Dataset items
=== Section Start ===

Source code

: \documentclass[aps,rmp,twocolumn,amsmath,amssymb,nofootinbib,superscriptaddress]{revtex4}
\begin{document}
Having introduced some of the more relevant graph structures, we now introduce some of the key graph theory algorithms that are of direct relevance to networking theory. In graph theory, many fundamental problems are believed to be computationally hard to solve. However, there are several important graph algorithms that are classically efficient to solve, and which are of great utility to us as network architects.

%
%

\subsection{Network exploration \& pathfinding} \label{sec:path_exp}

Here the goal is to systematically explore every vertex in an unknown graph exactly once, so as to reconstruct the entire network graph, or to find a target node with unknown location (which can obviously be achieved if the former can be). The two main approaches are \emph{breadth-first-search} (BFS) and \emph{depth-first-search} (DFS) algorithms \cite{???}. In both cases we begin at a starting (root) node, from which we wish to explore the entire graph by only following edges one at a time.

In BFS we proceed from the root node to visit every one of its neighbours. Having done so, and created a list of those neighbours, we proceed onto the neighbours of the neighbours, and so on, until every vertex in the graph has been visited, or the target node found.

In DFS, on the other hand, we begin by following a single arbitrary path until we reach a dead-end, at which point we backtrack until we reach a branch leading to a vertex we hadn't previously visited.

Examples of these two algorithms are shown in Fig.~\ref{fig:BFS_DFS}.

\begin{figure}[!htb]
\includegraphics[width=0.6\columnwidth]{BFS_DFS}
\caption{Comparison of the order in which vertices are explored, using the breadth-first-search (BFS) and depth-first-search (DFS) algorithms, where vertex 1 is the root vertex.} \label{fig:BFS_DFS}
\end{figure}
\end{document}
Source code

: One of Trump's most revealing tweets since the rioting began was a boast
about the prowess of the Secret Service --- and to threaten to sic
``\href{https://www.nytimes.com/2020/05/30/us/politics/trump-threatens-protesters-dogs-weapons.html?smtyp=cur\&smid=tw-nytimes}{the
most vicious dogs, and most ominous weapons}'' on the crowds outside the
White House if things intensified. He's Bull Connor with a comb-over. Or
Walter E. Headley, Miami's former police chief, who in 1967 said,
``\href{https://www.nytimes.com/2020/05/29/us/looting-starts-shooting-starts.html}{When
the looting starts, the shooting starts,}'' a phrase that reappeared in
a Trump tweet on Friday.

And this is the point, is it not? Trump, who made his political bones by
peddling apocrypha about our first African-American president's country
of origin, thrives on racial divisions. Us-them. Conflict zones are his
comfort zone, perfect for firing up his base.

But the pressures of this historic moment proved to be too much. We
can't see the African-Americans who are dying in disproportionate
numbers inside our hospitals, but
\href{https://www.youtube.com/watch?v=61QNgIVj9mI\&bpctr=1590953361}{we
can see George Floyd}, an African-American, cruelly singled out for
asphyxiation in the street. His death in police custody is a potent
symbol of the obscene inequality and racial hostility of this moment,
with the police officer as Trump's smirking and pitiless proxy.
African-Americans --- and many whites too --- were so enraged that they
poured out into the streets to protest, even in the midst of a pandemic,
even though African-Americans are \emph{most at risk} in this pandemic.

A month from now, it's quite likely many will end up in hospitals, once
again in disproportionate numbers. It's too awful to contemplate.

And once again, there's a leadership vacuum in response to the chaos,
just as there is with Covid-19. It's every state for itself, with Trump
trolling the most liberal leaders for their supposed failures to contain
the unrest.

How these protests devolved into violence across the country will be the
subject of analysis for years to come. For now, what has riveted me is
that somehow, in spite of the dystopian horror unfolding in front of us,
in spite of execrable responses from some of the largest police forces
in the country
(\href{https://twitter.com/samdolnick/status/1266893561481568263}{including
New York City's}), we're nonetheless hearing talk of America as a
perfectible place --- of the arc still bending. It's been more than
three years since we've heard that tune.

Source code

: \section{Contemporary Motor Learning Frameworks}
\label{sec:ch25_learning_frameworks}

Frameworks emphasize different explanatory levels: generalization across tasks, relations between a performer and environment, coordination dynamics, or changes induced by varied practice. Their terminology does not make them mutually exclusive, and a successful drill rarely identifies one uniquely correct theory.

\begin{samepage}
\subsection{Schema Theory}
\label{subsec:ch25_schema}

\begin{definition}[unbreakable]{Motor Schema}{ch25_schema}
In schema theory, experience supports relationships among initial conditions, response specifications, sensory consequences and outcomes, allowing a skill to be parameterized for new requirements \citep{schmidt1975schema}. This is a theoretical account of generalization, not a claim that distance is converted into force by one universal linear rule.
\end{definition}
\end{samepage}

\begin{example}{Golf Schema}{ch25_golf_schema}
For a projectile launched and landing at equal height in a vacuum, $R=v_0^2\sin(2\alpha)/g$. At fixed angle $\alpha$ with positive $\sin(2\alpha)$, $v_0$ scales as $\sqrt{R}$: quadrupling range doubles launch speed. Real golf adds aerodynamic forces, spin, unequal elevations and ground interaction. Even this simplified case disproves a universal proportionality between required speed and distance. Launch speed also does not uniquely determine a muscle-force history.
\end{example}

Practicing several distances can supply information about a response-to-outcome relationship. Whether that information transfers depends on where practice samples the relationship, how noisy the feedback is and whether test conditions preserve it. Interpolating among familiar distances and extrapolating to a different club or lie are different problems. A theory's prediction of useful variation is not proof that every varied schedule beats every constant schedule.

=== Section End ===

* _What is being asked_: Reproduce every record, making sure each one stays exactly the same.

* _Output for this task_:
Source code

: \documentclass[aps,rmp,twocolumn,amsmath,amssymb,nofootinbib,superscriptaddress]{revtex4}
\begin{document}
Having introduced some of the more relevant graph structures, we now introduce some of the key graph theory algorithms that are of direct relevance to networking theory. In graph theory, many fundamental problems are believed to be computationally hard to solve. However, there are several important graph algorithms that are classically efficient to solve, and which are of great utility to us as network architects.

%
%

\subsection{Network exploration \& pathfinding} \label{sec:path_exp}

Here the goal is to systematically explore every vertex in an unknown graph exactly once, so as to reconstruct the entire network graph, or to find a target node with unknown location (which can obviously be achieved if the former can be). The two main approaches are \emph{breadth-first-search} (BFS) and \emph{depth-first-search} (DFS) algorithms \cite{???}. In both cases we begin at a starting (root) node, from which we wish to explore the entire graph by only following edges one at a time.

In BFS we proceed from the root node to visit every one of its neighbours. Having done so, and created a list of those neighbours, we proceed onto the neighbours of the neighbours, and so on, until every vertex in the graph has been visited, or the target node found.

In DFS, on the other hand, we begin by following a single arbitrary path until we reach a dead-end, at which point we backtrack until we reach a branch leading to a vertex we hadn't previously visited.

Examples of these two algorithms are shown in Fig.~\ref{fig:BFS_DFS}.

\begin{figure}[!htb]
\includegraphics[width=0.6\columnwidth]{BFS_DFS}
\caption{Comparison of the order in which vertices are explored, using the breadth-first-search (BFS) and depth-first-search (DFS) algorithms, where vertex 1 is the root vertex.} \label{fig:BFS_DFS}
\end{figure}
\end{document}
Source code

: One of Trump's most revealing tweets since the rioting began was a boast
about the prowess of the Secret Service --- and to threaten to sic
``\href{https://www.nytimes.com/2020/05/30/us/politics/trump-threatens-protesters-dogs-weapons.html?smtyp=cur\&smid=tw-nytimes}{the
most vicious dogs, and most ominous weapons}'' on the crowds outside the
White House if things intensified. He's Bull Connor with a comb-over. Or
Walter E. Headley, Miami's former police chief, who in 1967 said,
``\href{https://www.nytimes.com/2020/05/29/us/looting-starts-shooting-starts.html}{When
the looting starts, the shooting starts,}'' a phrase that reappeared in
a Trump tweet on Friday.

And this is the point, is it not? Trump, who made his political bones by
peddling apocrypha about our first African-American president's country
of origin, thrives on racial divisions. Us-them. Conflict zones are his
comfort zone, perfect for firing up his base.

But the pressures of this historic moment proved to be too much. We
can't see the African-Americans who are dying in disproportionate
numbers inside our hospitals, but
\href{https://www.youtube.com/watch?v=61QNgIVj9mI\&bpctr=1590953361}{we
can see George Floyd}, an African-American, cruelly singled out for
asphyxiation in the street. His death in police custody is a potent
symbol of the obscene inequality and racial hostility of this moment,
with the police officer as Trump's smirking and pitiless proxy.
African-Americans --- and many whites too --- were so enraged that they
poured out into the streets to protest, even in the midst of a pandemic,
even though African-Americans are \emph{most at risk} in this pandemic.

A month from now, it's quite likely many will end up in hospitals, once
again in disproportionate numbers. It's too awful to contemplate.

And once again, there's a leadership vacuum in response to the chaos,
just as there is with Covid-19. It's every state for itself, with Trump
trolling the most liberal leaders for their supposed failures to contain
the unrest.

How these protests devolved into violence across the country will be the
subject of analysis for years to come. For now, what has riveted me is
that somehow, in spite of the dystopian horror unfolding in front of us,
in spite of execrable responses from some of the largest police forces
in the country
(\href{https://twitter.com/samdolnick/status/1266893561481568263}{including
New York City's}), we're nonetheless hearing talk of America as a
perfectible place --- of the arc still bending. It's been more than
three years since we've heard that tune.

Source code

: \section{Contemporary Motor Learning Frameworks}
\label{sec:ch25_learning_frameworks}

Frameworks emphasize different explanatory levels: generalization across tasks, relations between a performer and environment, coordination dynamics, or changes induced by varied practice. Their terminology does not make them mutually exclusive, and a successful drill rarely identifies one uniquely correct theory.

\begin{samepage}
\subsection{Schema Theory}
\label{subsec:ch25_schema}

\begin{definition}[unbreakable]{Motor Schema}{ch25_schema}
In schema theory, experience supports relationships among initial conditions, response specifications, sensory consequences and outcomes, allowing a skill to be parameterized for new requirements \citep{schmidt1975schema}. This is a theoretical account of generalization, not a claim that distance is converted into force by one universal linear rule.
\end{definition}
\end{samepage}

\begin{example}{Golf Schema}{ch25_golf_schema}
For a projectile launched and landing at equal height in a vacuum, $R=v_0^2\sin(2\alpha)/g$. At fixed angle $\alpha$ with positive $\sin(2\alpha)$, $v_0$ scales as $\sqrt{R}$: quadrupling range doubles launch speed. Real golf adds aerodynamic forces, spin, unequal elevations and ground interaction. Even this simplified case disproves a universal proportionality between required speed and distance. Launch speed also does not uniquely determine a muscle-force history.
\end{example}

Practicing several distances can supply information about a response-to-outcome relationship. Whether that information transfers depends on where practice samples the relationship, how noisy the feedback is and whether test conditions preserve it. Interpolating among familiar distances and extrapolating to a different club or lie are different problems. A theory's prediction of useful variation is not proof that every varied schedule beats every constant schedule.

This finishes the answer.